Unobserved values in SVD and matrix factorization problems

235 Views Asked by At

In class, in the context of matrix completion (recommender Systems, collaborative filtering), we have seen that the Eckart-Young theorem says the best rank-$k$ approximation to a matrix $A$ is given by taking the dominant first $k < \mbox{rank}(A)$ singular values.

Thus, if we have a rating matrix, like in the Netflix data, it was mentioned that the rating matrix has many unobserved values that are not defined. The task is to infer these entries. One solution approach we have seen is via Matrix Factorization using Alternating Least Squares.

Why can't we use SVD to solve this problem?

Since with the Eckart-Young theorem it is guaranteed that we get the best rank-$k$ approximation of the rating matrix, it seems that unobserved values incur a problem, we cannot just set the unobserved values to $0$ or the mean of the data, but why is that?

Does it have to do with the rank-k constraint in the minimization problem

$$ A_k = \arg \min_{\mbox{rank}(B)=k} \left\Vert A - B \right\Vert_F^2 $$

because with the rank constrained it is a non-convex problem and Eckart-Young theorem does not guarantee the best rank-$k$ approximation anymore if there are unobserved values in $A$?

2

There are 2 best solutions below

0
On

If you have started getting good at vectorization and Kronecker products, one approach you can do is

$$\min_{U,V,\Sigma} \{C_1\|A-U\Sigma V^T\|+ \|UU^T-I\|+ \|VV^T-I\| + \|C_2\Sigma\| \}$$

  1. Weight matrix $C_1$ should reflect which values of $A$ are unknown.

  2. Weight matrix $C_2$ should reflect the rank you seek. $k$ small $\epsilon$s and the rest large values along diagonal and outside. Should work neatly.

As it probably needs some maturity and skills, it might be suitable work for a PhD student main project.

0
On

As @mathreadler commented already, the problem is in the missing values. If we had the full rating matrix, then by Eckhart-Young the SVD would give us the optimal low-rank approximation.

However, because most ratings are missing (if they weren't, we wouldn't need a recommender), the problem becomes non-convex. Here is an explanation from [1, page 3], which provides a very readable overview to matrix factorization for recommendation.

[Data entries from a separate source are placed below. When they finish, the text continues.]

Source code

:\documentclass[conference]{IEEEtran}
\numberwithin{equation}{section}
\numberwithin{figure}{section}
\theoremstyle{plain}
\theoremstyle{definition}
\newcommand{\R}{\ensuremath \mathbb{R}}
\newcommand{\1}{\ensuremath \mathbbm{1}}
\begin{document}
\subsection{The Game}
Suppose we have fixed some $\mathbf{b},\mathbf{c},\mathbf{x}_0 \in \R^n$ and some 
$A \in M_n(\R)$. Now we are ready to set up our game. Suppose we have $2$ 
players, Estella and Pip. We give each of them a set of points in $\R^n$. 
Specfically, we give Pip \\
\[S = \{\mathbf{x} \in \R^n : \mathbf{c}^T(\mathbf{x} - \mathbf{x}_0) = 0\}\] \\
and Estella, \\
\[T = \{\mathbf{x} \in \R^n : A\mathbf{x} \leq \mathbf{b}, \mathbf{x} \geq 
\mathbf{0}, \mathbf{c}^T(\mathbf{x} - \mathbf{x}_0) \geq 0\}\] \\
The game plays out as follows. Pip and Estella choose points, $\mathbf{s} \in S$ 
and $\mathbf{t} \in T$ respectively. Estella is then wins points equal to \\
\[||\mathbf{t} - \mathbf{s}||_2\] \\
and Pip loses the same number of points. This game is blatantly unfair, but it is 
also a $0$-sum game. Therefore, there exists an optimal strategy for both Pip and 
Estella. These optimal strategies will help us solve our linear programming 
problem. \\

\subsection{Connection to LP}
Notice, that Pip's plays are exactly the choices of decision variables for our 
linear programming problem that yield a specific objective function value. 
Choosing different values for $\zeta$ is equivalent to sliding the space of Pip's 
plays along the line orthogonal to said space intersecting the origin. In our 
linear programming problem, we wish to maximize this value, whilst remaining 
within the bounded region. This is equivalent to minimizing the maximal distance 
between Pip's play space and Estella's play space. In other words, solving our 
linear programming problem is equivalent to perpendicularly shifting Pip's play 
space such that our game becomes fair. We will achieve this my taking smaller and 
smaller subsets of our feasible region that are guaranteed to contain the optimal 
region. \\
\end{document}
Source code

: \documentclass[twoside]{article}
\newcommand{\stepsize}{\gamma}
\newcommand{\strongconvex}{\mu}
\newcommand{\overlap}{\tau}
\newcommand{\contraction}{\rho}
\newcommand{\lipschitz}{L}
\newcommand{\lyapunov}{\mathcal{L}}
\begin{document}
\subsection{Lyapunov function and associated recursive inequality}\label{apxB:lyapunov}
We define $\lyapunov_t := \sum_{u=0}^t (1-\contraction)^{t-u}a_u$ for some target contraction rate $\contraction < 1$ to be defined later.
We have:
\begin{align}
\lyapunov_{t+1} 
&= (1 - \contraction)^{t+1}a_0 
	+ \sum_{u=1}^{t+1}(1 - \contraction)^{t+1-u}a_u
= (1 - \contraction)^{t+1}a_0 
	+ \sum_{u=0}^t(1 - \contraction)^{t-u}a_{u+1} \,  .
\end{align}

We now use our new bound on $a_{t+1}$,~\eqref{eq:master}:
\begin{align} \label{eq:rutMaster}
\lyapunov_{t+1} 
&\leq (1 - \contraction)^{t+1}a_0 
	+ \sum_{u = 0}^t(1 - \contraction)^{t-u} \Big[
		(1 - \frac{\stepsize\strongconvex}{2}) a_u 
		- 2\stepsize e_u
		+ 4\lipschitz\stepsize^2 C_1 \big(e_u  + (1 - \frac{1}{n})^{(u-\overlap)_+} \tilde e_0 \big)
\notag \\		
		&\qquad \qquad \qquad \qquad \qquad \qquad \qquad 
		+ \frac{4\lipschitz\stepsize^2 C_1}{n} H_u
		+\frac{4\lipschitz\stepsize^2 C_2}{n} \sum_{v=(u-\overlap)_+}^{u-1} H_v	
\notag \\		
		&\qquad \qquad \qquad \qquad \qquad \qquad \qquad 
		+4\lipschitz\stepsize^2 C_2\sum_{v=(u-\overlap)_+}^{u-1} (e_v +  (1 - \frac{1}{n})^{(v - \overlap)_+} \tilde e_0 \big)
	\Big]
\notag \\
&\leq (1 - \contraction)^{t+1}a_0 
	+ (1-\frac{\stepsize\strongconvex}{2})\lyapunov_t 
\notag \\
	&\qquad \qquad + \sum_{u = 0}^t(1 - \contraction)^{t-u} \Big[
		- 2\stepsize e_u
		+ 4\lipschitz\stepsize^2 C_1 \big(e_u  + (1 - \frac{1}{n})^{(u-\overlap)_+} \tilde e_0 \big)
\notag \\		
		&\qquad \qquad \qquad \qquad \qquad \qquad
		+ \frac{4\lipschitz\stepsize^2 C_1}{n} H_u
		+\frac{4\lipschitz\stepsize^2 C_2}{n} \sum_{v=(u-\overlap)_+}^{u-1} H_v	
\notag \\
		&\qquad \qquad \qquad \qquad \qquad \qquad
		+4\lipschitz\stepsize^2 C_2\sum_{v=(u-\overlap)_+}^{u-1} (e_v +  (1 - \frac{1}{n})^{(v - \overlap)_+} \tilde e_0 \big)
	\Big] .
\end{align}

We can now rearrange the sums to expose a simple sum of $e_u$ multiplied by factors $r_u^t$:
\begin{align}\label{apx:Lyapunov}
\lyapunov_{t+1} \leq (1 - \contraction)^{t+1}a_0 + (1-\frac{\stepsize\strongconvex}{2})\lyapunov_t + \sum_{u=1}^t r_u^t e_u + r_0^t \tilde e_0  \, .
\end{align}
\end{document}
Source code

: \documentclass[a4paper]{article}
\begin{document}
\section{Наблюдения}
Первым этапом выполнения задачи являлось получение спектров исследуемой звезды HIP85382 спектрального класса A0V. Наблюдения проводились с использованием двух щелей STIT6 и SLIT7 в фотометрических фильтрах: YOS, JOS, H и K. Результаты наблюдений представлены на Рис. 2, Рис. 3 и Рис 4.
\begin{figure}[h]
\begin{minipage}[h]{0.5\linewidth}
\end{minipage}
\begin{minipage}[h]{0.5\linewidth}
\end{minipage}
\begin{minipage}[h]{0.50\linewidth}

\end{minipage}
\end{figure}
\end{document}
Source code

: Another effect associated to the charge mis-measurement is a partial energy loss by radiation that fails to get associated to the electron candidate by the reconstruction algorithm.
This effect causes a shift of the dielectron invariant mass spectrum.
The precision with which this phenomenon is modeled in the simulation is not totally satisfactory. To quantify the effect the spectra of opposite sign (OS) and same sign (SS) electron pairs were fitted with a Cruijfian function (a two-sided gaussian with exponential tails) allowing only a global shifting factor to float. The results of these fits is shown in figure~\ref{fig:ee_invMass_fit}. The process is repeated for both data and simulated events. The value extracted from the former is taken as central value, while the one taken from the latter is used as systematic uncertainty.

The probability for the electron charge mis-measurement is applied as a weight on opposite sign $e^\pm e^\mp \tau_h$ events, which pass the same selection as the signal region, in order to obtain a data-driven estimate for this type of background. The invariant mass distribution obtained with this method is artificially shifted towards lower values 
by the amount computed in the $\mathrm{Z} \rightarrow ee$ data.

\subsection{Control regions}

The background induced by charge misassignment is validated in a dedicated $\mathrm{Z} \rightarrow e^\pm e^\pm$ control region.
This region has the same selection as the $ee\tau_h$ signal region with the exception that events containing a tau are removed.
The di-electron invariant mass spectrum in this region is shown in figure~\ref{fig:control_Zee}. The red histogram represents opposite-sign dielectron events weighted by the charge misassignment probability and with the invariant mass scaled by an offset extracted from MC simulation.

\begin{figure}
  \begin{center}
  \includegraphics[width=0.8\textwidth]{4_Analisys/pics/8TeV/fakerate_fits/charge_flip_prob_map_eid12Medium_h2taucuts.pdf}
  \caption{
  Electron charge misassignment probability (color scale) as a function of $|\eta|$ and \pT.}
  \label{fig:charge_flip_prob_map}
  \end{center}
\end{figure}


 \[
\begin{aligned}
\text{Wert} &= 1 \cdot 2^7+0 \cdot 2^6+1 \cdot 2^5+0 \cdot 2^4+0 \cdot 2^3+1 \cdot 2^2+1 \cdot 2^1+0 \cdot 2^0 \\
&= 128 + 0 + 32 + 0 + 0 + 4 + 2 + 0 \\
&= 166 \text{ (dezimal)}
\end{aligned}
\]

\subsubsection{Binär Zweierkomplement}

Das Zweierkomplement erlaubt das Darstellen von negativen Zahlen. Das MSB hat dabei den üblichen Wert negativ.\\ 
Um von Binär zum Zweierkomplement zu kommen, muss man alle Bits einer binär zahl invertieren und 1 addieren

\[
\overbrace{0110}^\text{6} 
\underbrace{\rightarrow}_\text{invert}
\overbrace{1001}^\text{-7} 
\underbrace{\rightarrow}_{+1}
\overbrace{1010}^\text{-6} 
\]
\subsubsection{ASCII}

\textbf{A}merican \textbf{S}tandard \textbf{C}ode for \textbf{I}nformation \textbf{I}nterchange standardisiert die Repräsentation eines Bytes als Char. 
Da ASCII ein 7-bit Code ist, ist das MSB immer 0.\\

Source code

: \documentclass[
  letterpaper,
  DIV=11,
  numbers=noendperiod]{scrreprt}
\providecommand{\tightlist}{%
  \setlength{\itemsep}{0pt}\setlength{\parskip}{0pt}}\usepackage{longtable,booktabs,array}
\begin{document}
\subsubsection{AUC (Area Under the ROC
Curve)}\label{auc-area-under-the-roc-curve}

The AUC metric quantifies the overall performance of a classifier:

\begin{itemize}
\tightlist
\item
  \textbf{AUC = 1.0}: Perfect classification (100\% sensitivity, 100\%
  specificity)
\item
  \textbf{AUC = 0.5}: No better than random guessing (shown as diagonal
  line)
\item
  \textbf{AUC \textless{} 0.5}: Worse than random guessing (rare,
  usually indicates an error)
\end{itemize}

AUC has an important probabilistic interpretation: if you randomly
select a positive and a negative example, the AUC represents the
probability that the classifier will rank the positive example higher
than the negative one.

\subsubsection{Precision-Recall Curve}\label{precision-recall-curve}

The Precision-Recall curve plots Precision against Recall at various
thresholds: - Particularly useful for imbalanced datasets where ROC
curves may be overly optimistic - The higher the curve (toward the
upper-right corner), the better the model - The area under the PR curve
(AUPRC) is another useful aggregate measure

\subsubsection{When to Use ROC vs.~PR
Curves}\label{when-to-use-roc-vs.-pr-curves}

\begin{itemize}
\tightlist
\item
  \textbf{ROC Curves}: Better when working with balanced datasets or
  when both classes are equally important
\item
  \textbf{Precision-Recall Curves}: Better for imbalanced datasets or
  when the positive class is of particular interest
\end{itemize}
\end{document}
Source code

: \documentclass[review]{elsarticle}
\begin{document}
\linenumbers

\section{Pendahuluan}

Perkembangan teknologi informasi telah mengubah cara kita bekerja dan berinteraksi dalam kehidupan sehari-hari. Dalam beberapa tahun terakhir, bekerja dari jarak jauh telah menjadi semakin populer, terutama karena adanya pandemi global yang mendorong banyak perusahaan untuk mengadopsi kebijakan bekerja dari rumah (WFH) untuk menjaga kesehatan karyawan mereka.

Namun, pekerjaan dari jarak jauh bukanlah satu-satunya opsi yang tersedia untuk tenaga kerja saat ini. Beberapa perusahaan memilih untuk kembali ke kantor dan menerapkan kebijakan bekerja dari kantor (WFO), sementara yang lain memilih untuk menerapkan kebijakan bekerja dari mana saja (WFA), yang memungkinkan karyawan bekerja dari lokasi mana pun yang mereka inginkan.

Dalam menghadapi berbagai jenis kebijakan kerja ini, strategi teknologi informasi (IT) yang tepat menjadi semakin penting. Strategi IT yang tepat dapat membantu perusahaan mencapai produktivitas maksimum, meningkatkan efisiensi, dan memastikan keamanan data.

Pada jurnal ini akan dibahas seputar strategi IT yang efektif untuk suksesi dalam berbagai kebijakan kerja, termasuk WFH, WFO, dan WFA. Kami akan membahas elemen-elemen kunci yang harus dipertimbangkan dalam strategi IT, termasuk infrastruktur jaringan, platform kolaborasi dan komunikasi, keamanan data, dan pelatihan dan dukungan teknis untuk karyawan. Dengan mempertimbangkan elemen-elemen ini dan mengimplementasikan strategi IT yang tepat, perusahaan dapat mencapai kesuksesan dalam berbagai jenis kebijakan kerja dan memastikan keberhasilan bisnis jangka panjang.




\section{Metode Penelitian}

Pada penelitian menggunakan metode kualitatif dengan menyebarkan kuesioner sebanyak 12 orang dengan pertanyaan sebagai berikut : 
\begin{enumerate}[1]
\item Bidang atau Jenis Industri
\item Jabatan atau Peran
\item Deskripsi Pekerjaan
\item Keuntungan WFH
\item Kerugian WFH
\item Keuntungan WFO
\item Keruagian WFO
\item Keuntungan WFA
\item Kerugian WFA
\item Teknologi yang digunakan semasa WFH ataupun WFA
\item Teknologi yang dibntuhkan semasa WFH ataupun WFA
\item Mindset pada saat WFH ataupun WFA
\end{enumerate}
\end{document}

Such a model is closely related to singular value decomposition (SVD), a well-established technique for identifying latent semantic factors in information retrieval. Applying SVD in the collaborative filtering domain requires factoring the user-item rating matrix. This often raises difficulties due to the high portion of missing values caused by sparseness in the user-item ratings matrix. Conventional SVD is undefined when knowledge about the matrix is incomplete. Moreover, carelessly addressing only the relatively few known entries is highly prone to overfitting. Earlier systems relied on imputation to fill in missing ratings and make the rating matrix dense.2 However, imputation can be very expensive as it significantly increases the amount of data.

"Imputation" corresponds to your suggestion of setting the missing values to zero. This will make it work in principle, but most of your optimization will now focus on predicting values you know to be wrong. It's much better to optimize only for the known values. But then, the problem is no longer convex and Eckhart-Young no longer applies.

So, in short, yes the SVD gives you a good matrix factorization, but it suffers in the presence of missing values, and in recommendation, the vast majority of your rating matrix consists of missing values.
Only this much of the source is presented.